Capza1, also known as capping actin protein of muscle Z-line alpha subunit 1, is a key component of the capping protein complex CapZ which binds to actin filaments. It plays a vital role in regulating actin cytoskeleton remodelling, an essential process in maintaining cell morphology, movement, and cellular phenotypes. The regulation of actin filament assembly by Capza1 is involved in multiple biological pathways such as epithelial-mesenchymal transition (EMT) [4,7,8].
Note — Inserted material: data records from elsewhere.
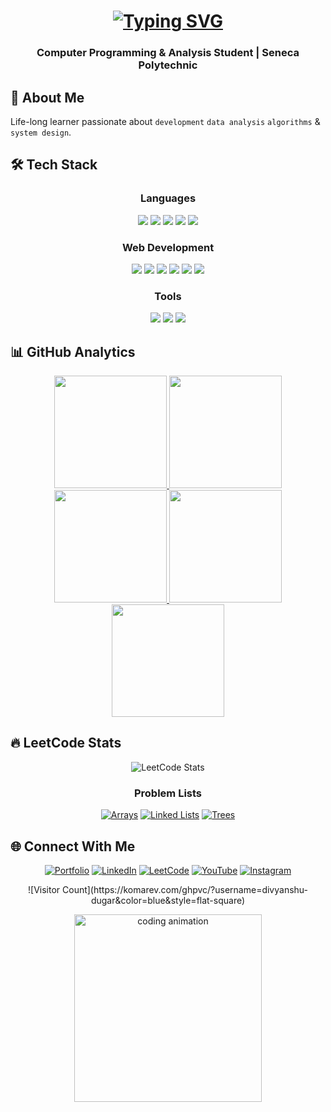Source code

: <h1 align="center"> 
  <a href="https://divyanshu-dugar-developer-portfolio.vercel.app/">
    <img src="https://readme-typing-svg.herokuapp.com?font=Fira+Code&weight=600&size=28&duration=3000&pause=1000&color=38BDF8&center=true&vCenter=true&width=500&lines=Hi+There!+%F0%9F%91%8B;I'm+Divyanshu+Dugar;Tech+Enthusiast;MERN+Stack+Developer;Open-Source+Contributor;Analyst;Teacher;Content+Creator" alt="Typing SVG" />
  </a>
</h1>

<h3 align="center">Computer Programming & Analysis Student | Seneca Polytechnic</h3>

## 🚀 About Me

Life-long learner passionate about `development` `data analysis` `algorithms` & `system design`.

## 🛠️ Tech Stack

<div align="center">
  
  ### Languages
  
  <img src="https://img.shields.io/badge/C-00599C?style=for-the-badge&logo=c&logoColor=white" />
  <img src="https://img.shields.io/badge/C%2B%2B-00599C?style=for-the-badge&logo=c%2B%2B&logoColor=white" />
  <img src="https://img.shields.io/badge/Java-ED8B00?style=for-the-badge&logo=openjdk&logoColor=white" />
  <img src="https://img.shields.io/badge/Python-3776AB?style=for-the-badge&logo=python&logoColor=white" />
  <img src="https://img.shields.io/badge/JavaScript-F7DF1E?style=for-the-badge&logo=javascript&logoColor=black" />
  
  ### Web Development
  
  <img src="https://img.shields.io/badge/HTML5-E34F26?style=for-the-badge&logo=html5&logoColor=white" />
  <img src="https://img.shields.io/badge/CSS3-1572B6?style=for-the-badge&logo=css3&logoColor=white" />
  <img src="https://img.shields.io/badge/React-20232A?style=for-the-badge&logo=react&logoColor=61DAFB" />
  <img src="https://img.shields.io/badge/Node.js-43853D?style=for-the-badge&logo=node.js&logoColor=white" />
  <img src="https://img.shields.io/badge/Express.js-404D59?style=for-the-badge" />
  <img src="https://img.shields.io/badge/MongoDB-4EA94B?style=for-the-badge&logo=mongodb&logoColor=white" />
  
  ### Tools
  
  <img src="https://img.shields.io/badge/Git-F05032?style=for-the-badge&logo=git&logoColor=white" />
  <img src="https://img.shields.io/badge/Docker-2496ED?style=for-the-badge&logo=docker&logoColor=white" />
  <img src="https://img.shields.io/badge/VS_Code-007ACC?style=for-the-badge&logo=visual-studio-code&logoColor=white" />
  
</div>

## 📊 GitHub Analytics

<div align="center">
  
  <a href="https://github.com/divyanshu-dugar">
    <img height="180em" src="https://github-profile-summary-cards.vercel.app/api/cards/profile-details?username=divyanshu-dugar&theme=github_dark" />
    <img height="180em" src="https://github-profile-summary-cards.vercel.app/api/cards/most-commit-language?username=divyanshu-dugar&theme=github_dark" />
    <img height="180em" src="https://github-profile-summary-cards.vercel.app/api/cards/repos-per-language?username=divyanshu-dugar&theme=github_dark" />
    <img height="180em" src="https://github-profile-summary-cards.vercel.app/api/cards/stats?username=divyanshu-dugar&theme=github_dark" />
    <img height="180em" src="https://github-profile-summary-cards.vercel.app/api/cards/productive-time?username=divyanshu-dugar&theme=github_dark" />
  </a>
  
</div>

## 🔥 LeetCode Stats

<div align="center">
  
  ![LeetCode Stats](https://leetcard.jacoblin.cool/divyanshu-dugar?theme=dark&font=Karma&ext=contest)
  
  ### Problem Lists
  [![Arrays](https://img.shields.io/badge/Arrays-100/150-blue)](https://leetcode.com/problem-list/nknrhy3c/)
  [![Linked Lists](https://img.shields.io/badge/Linked_Lists-45/80-green)](https://leetcode.com/problem-list/nknrhy3c/)
  [![Trees](https://img.shields.io/badge/Trees-60/120-yellow)](https://leetcode.com/problem-list/nknrhy3c/)
  
</div>

## 🌐 Connect With Me

<div align="center">
  
  [![Portfolio](https://img.shields.io/badge/Portfolio-38BDF8?style=for-the-badge&logo=vercel&logoColor=white)](https://divyanshu-dugar-developer-portfolio.vercel.app/)
  [![LinkedIn](https://img.shields.io/badge/LinkedIn-0077B5?style=for-the-badge&logo=linkedin&logoColor=white)](https://www.linkedin.com/in/divyanshu-dugar/)
  [![LeetCode](https://img.shields.io/badge/-LeetCode-FFA116?style=for-the-badge&logo=LeetCode&logoColor=black)](https://leetcode.com/u/divyanshu-dugar/)
  [![YouTube](https://img.shields.io/badge/YouTube-FF0000?style=for-the-badge&logo=youtube&logoColor=white)](https://www.youtube.com/@frontbenchers_21)
  [![Instagram](https://img.shields.io/badge/Instagram-E4405F?style=for-the-badge&logo=instagram&logoColor=white)](https://www.instagram.com/divyanshudugar.tech/)
  
</div>

<div align="center">
  ![Visitor Count](https://komarev.com/ghpvc/?username=divyanshu-dugar&color=blue&style=flat-square)

  <p align="center">
    <img src="https://media.giphy.com/media/qgQUggAC3Pfv687qPC/giphy.gif" width="300" alt="coding animation"/>
  </p>
</div>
In various cancers, Capza1 shows diverse roles. In lung adenocarcinoma (LUAD), higher Capza1 expression has an unfavourable prognostic value and is associated with immune infiltration cells, immune markers, and immune checkpoints, suggesting it as a potential immunological therapeutic target [1]. In non-small cell lung cancer, Capza1 is low-expressed and contributes to tumor cell proliferation and metastasis [2]. In gastric cancer, Capza1 overexpression is associated with well-differentiated histology, smaller tumor size, and longer survival time, and in vitro, its overexpression decreases cell migration and invasion [9]. In hepatocellular carcinoma (HCC), Capza1 inhibits EMT and intrahepatic metastases by regulating actin cytoskeleton remodelling, and its expression levels are negatively correlated with the biological characteristics of primary HCC and patient prognosis [4]. Also, FAM21C in HCC can promote invasion and migration by inhibiting the capping ability of Capza1 [7], and hypoxia in HCC can regulate the binding of Capza1 to F-actin via PIP2 to drive EMT [8]. Moreover, in Helicobacter pylori-infected gastric epithelial cells, Capza1 inhibits autolysosome formation by preventing LRP1-ICD from binding to the LAMP1 promoter, increasing the risk of gastric carcinogenesis, and Helicobacter pylori-infected CAPZA1-overexpressing cells can give rise to CD44v9-positive cancer stem-like cells [3,5]. Additionally, polymorphisms in Capza1 may be associated with the development of gastric mucosal atrophy [6]. Exosome-delivered circSTAU2 in gastric cancer can inhibit progression by targeting the miR-589/Capza1 axis [10].

In conclusion, Capza1 is crucial in regulating actin cytoskeleton remodelling, which impacts various biological processes and disease conditions, especially in multiple cancer types. Studies on Capza1 contribute to understanding cancer development mechanisms, providing potential prognostic and therapeutic targets for cancers like LUAD, non-small cell lung cancer, gastric cancer, and HCC, as well as for gastric mucosal atrophy related to Helicobacter pylori infection.